Less than 60 miles away, however, meth has taken a firmer hold.
“Every week we get more people who use it,” said Auerback of Junction, Inc. in Westminster. “A year and a half ago, we weren’t getting any.”
In Cecil County, more patients are reporting that they’ve experimented with meth even if it is not their primary drug of choice, said Karen Winkowski, the county’s alcohol and drug abuse program director. Bordering on Pennsylvania and Delaware, “we are more susceptible to drug trends . . . problems that go on in other states don’t stop at the border.”
Inevitably, she said, meth “will continue to infiltrate.”
Chronic relapse is common among meth users, and people addicted to other drugs often get hooked on meth because it offers a long-lasting high and reduces inhibitions more effectively, said Amy Bullock-Smith, director of mental health at the Whitman-Walker Clinic in Washington, D.C.
“I’ve treated clients who come in with a crack cocaine dependency, and I’ve seen them return addicted to crystal meth,” she said.
About 70 percent of the clinic’s patients have abused the drug, and meth outranks alcohol and crack cocaine as the primary drug of choice. Bullock-Smith said she has seen a sharp increase in meth use since 2000 and “by 2001, every other client was a meth user.”
In Washington, D.C., five Crystal Meth Anonymous groups have begun, catering particularly to users in the growing gay communities there. Two additional 12-step programs are starting in Baltimore, according to notices posted outside the groups’ Dupont Circle meeting place.

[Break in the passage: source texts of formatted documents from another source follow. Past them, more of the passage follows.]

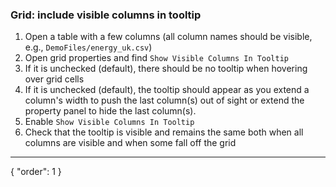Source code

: ### Grid: include visible columns in tooltip

1. Open a table with a few columns (all column names should be visible, e.g.,
   `DemoFiles/energy_uk.csv`)
2. Open grid properties and find `Show Visible Columns In Tooltip`
3. If it is unchecked (default), there should be no tooltip when hovering over grid cells
4. If it is unchecked (default), the tooltip should appear as you extend a column's width to push the last column(s) out of sight or extend the property panel to hide the last column(s).
5. Enable `Show Visible Columns In Tooltip`
6. Check that the tooltip is visible and remains the same both when all columns are visible and when some fall off the grid

---
{
  "order": 1
}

Maryland treatment centers are focusing on outreach programs to educate potential users about the dangers of using and “cooking” meth. At Baltimore’s Chase Brexton, addiction program manager Elizabeth Disney hosts monthly educational groups focused on club drugs, particularly meth. With patients, she’s experimenting with different treatment techniques to “get ahead of the epidemic.”
“I don’t think we can stall it very long,” she said.

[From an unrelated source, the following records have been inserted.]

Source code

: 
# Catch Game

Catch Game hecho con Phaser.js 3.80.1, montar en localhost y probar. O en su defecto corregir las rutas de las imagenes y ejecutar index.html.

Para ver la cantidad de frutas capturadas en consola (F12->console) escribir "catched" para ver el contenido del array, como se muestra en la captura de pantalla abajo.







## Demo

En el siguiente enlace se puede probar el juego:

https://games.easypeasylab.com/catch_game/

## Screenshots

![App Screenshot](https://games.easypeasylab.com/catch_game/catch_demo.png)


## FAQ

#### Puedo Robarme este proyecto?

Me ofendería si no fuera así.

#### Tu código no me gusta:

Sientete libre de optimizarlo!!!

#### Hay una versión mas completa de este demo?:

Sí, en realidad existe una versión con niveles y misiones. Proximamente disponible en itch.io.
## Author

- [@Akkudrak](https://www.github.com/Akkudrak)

The state’s rural counties have the highest risk of developing meth users and labs, according to the Center for Substance Abuse Research at the University of Maryland. In those areas, support groups for parents and teenagers are forming. Weekly meetings are held in Carroll County, and Charles County is putting together an awareness campaign.

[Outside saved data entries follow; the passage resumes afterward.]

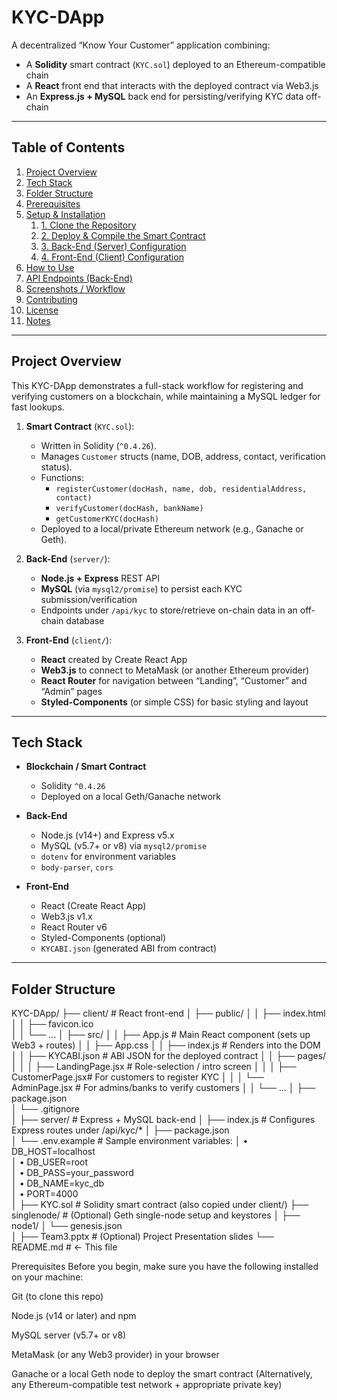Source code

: # KYC-DApp

A decentralized “Know Your Customer” application combining:

- A **Solidity** smart contract (`KYC.sol`) deployed to an Ethereum-compatible chain  
- A **React** front end that interacts with the deployed contract via Web3.js  
- An **Express.js + MySQL** back end for persisting/verifying KYC data off-chain

---

## Table of Contents

1. [Project Overview](#project-overview)  
2. [Tech Stack](#tech-stack)  
3. [Folder Structure](#folder-structure)  
4. [Prerequisites](#prerequisites)  
5. [Setup & Installation](#setup--installation)  
   1. [1. Clone the Repository](#1-clone-the-repository)  
   2. [2. Deploy & Compile the Smart Contract](#2-deploy--compile-the-smart-contract)  
   3. [3. Back-End (Server) Configuration](#3-back-end-server-configuration)  
   4. [4. Front-End (Client) Configuration](#4-front-end-client-configuration)  
6. [How to Use](#how-to-use)  
7. [API Endpoints (Back-End)](#api-endpoints-back-end)  
8. [Screenshots / Workflow](#screenshots--workflow)  
9. [Contributing](#contributing)  
10. [License](#license)  
11. [Notes](#notes)

---

## Project Overview

This KYC-DApp demonstrates a full-stack workflow for registering and verifying customers on a blockchain, while maintaining a MySQL ledger for fast lookups.

1. **Smart Contract** (`KYC.sol`):  
   - Written in Solidity (`^0.4.26`).  
   - Manages `Customer` structs (name, DOB, address, contact, verification status).  
   - Functions:  
     - `registerCustomer(docHash, name, dob, residentialAddress, contact)`  
     - `verifyCustomer(docHash, bankName)`  
     - `getCustomerKYC(docHash)`  
   - Deployed to a local/private Ethereum network (e.g., Ganache or Geth).

2. **Back-End** (`server/`):  
   - **Node.js + Express** REST API  
   - **MySQL** (via `mysql2/promise`) to persist each KYC submission/verification  
   - Endpoints under `/api/kyc` to store/retrieve on-chain data in an off-chain database  

3. **Front-End** (`client/`):  
   - **React** created by Create React App  
   - **Web3.js** to connect to MetaMask (or another Ethereum provider)  
   - **React Router** for navigation between “Landing”, “Customer” and “Admin” pages  
   - **Styled-Components** (or simple CSS) for basic styling and layout  

---

## Tech Stack

- **Blockchain / Smart Contract**  
  - Solidity `^0.4.26`  
  - Deployed on a local Geth/Ganache network  

- **Back-End**  
  - Node.js (v14+) and Express v5.x  
  - MySQL (v5.7+ or v8) via `mysql2/promise`  
  - `dotenv` for environment variables  
  - `body-parser`, `cors`  

- **Front-End**  
  - React (Create React App)  
  - Web3.js v1.x  
  - React Router v6  
  - Styled-Components (optional)  
  - `KYCABI.json` (generated ABI from contract)

---

## Folder Structure
KYC-DApp/
├── client/                     # React front-end
│   ├── public/
│   │   ├── index.html          
│   │   ├── favicon.ico         
│   │   └── ...
│   ├── src/
│   │   ├── App.js              # Main React component (sets up Web3 + routes)
│   │   ├── App.css
│   │   ├── index.js            # Renders <App /> into the DOM
│   │   ├── KYCABI.json         # ABI JSON for the deployed contract
│   │   ├── pages/
│   │   │   ├── LandingPage.jsx # Role-selection / intro screen
│   │   │   ├── CustomerPage.jsx# For customers to register KYC
│   │   │   └── AdminPage.jsx   # For admins/banks to verify customers
│   │   └── …
│   ├── package.json            
│   └── .gitignore              
│
├── server/                     # Express + MySQL back-end
│   ├── index.js                # Configures Express routes under /api/kyc/*
│   ├── package.json            
│   └── .env.example            # Sample environment variables:
│       • DB_HOST=localhost      
│       • DB_USER=root           
│       • DB_PASS=your_password  
│       • DB_NAME=kyc_db         
│       • PORT=4000              
│
├── KYC.sol                     # Solidity smart contract (also copied under client/)
├── singlenode/                 # (Optional) Geth single-node setup and keystores
│   ├── node1/
│   └── genesis.json            
│
├── Team3.pptx                  # (Optional) Project Presentation slides
└── README.md                   # ← This file


Prerequisites
Before you begin, make sure you have the following installed on your machine:

Git (to clone this repo)

Node.js (v14 or later) and npm

MySQL server (v5.7+ or v8)

MetaMask (or any Web3 provider) in your browser

Ganache or a local Geth node to deploy the smart contract
(Alternatively, any Ethereum-compatible test network + appropriate private key)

At Anne Arundel’s Second Genesis, patients participate in community outreach programs as part of the treatment process. For the past year, Scorza has been sharing his story with local middle and high school students.
He tells them what it’s like to be high for eight days straight days, and how “cooking” the volatile chemicals for 30 seconds too long can blow up a house.
Increasing education and treatment, he said, are the only ways to keep a lid on meth’s “exponential growth.” “I don’t tell them not to use drugs, I just tell them what will happen if they do,” Scorza said. “I tell them not to throw their lives away for a cheap high.”